[Saved data entries]
*** Block opens ***
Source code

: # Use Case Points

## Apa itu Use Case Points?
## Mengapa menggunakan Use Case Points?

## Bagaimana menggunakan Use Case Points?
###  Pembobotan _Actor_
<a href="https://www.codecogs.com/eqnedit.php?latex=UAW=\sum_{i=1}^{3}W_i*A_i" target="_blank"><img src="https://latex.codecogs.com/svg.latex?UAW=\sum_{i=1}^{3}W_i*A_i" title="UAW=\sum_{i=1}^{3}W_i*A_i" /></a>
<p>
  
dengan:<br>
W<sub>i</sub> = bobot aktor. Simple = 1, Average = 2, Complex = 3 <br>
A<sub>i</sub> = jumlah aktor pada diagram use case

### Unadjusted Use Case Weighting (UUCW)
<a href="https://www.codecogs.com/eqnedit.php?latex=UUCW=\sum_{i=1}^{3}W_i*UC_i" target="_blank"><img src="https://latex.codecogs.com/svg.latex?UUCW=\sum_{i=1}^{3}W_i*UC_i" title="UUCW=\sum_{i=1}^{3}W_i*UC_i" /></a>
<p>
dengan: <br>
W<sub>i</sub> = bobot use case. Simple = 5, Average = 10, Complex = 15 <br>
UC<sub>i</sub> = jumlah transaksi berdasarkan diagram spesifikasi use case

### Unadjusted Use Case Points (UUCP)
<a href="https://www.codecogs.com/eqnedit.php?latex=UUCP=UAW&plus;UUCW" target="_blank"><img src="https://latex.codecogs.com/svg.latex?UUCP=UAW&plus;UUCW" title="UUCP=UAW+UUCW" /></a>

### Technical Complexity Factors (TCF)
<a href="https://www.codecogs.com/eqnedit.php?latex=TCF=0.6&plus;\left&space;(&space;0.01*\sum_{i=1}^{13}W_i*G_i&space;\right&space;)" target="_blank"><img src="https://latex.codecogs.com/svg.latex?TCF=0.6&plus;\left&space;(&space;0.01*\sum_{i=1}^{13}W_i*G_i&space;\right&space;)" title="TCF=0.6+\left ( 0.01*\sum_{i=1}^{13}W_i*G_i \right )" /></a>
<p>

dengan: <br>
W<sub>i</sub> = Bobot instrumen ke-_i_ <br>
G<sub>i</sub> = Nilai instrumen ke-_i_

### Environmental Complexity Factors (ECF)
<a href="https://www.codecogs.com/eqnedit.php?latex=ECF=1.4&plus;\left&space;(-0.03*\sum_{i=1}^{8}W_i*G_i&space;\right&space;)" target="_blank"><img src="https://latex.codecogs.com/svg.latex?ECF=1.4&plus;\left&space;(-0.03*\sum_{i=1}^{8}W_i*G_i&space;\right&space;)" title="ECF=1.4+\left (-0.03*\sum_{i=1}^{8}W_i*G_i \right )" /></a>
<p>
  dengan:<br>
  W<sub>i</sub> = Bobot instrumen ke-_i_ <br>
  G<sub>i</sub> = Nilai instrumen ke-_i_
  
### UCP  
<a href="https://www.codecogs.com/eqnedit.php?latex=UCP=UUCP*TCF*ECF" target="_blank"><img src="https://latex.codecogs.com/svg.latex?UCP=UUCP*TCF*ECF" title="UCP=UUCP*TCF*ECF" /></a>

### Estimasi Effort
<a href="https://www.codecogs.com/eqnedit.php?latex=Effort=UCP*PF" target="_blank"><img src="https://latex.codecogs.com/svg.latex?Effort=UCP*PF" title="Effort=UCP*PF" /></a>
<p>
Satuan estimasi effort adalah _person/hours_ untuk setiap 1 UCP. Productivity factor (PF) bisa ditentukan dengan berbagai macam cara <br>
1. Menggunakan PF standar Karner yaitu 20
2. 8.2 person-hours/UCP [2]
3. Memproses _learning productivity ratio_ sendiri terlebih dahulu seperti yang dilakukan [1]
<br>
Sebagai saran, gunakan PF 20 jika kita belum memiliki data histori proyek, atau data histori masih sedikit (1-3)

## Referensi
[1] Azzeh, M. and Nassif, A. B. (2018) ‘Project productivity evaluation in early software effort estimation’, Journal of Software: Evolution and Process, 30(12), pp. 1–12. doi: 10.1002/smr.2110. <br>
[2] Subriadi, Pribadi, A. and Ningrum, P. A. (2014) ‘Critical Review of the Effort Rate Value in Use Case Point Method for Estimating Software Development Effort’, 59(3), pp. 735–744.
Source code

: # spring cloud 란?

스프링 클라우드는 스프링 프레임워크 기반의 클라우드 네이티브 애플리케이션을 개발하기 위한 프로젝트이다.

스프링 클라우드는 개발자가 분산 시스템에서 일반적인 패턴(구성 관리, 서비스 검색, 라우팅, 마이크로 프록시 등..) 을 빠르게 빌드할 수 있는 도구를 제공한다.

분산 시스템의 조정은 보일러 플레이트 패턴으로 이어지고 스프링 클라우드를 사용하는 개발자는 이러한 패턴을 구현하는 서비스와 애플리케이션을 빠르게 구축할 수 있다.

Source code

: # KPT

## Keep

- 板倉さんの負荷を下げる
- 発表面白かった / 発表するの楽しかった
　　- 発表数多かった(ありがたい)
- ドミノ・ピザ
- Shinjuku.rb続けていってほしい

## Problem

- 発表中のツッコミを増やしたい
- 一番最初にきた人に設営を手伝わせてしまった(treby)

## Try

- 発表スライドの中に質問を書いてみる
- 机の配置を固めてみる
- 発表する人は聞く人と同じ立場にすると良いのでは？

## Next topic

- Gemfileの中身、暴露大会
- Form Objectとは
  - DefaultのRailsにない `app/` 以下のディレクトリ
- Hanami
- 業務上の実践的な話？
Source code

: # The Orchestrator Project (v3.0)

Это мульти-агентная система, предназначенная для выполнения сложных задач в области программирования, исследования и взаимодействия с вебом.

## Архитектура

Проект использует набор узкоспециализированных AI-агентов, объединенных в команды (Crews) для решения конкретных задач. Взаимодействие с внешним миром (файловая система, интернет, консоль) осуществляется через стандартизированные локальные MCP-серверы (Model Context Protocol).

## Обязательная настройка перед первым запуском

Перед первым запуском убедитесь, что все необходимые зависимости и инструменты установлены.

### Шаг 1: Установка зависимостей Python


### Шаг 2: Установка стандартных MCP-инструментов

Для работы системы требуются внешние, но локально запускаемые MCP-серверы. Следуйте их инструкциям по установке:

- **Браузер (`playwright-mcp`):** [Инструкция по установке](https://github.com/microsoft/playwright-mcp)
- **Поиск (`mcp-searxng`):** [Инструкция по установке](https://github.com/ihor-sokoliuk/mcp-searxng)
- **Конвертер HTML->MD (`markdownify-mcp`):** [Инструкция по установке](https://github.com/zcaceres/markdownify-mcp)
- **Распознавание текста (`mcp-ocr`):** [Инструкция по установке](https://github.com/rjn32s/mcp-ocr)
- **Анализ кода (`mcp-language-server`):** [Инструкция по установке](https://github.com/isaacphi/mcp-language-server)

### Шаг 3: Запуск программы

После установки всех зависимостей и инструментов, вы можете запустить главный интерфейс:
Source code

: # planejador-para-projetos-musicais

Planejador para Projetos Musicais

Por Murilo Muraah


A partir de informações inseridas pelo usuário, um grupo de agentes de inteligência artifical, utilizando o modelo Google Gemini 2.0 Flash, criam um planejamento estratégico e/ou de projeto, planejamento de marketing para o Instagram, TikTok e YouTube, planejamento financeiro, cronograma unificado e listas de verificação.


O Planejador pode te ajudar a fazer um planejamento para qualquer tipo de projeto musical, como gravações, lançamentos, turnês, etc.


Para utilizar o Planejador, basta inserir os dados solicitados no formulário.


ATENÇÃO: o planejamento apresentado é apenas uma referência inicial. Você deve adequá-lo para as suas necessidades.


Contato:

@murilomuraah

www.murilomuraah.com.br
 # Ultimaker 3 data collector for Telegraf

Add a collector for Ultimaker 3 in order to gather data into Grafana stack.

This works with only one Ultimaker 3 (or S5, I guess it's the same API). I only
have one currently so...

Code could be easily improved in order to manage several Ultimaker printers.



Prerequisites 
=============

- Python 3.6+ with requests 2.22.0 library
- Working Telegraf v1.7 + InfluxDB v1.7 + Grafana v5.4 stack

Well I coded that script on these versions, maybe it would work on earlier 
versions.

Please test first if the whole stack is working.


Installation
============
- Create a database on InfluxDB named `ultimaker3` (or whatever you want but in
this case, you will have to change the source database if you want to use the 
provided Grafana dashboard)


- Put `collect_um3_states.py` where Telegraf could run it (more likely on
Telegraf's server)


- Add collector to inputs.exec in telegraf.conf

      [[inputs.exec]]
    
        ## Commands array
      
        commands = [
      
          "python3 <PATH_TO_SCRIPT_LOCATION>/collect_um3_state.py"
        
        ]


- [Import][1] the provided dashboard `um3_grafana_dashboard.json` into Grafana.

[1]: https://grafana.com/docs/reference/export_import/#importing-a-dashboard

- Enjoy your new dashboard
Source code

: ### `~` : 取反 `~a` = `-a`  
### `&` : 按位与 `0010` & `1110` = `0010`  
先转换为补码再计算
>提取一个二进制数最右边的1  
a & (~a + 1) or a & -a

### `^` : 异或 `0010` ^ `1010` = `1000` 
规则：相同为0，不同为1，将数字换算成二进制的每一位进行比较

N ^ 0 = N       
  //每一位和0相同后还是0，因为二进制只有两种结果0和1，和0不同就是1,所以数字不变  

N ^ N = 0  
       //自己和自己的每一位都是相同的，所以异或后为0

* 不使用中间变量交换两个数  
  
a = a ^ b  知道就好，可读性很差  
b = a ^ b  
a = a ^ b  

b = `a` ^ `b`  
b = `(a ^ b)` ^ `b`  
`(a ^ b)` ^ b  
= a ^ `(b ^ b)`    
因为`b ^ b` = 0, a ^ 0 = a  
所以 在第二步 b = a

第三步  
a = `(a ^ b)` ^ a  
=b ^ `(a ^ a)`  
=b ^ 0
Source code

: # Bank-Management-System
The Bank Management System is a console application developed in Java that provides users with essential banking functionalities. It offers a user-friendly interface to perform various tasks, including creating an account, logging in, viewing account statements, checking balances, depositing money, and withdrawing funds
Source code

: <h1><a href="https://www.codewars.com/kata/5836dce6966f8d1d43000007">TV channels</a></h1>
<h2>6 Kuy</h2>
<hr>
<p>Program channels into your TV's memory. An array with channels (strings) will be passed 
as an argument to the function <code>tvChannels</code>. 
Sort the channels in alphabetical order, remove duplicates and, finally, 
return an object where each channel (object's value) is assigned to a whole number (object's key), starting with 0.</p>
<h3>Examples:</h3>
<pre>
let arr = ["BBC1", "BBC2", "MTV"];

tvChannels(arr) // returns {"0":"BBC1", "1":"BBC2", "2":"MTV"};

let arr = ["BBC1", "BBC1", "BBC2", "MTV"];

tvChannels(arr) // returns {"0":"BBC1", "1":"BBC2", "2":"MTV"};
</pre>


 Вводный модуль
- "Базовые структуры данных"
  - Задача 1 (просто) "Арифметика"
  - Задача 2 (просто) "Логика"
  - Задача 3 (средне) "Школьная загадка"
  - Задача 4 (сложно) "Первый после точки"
*** Block closes ***
Task directions: From the data above, work out how many lines hold "left". Answer with the number alone.

Your solution: 2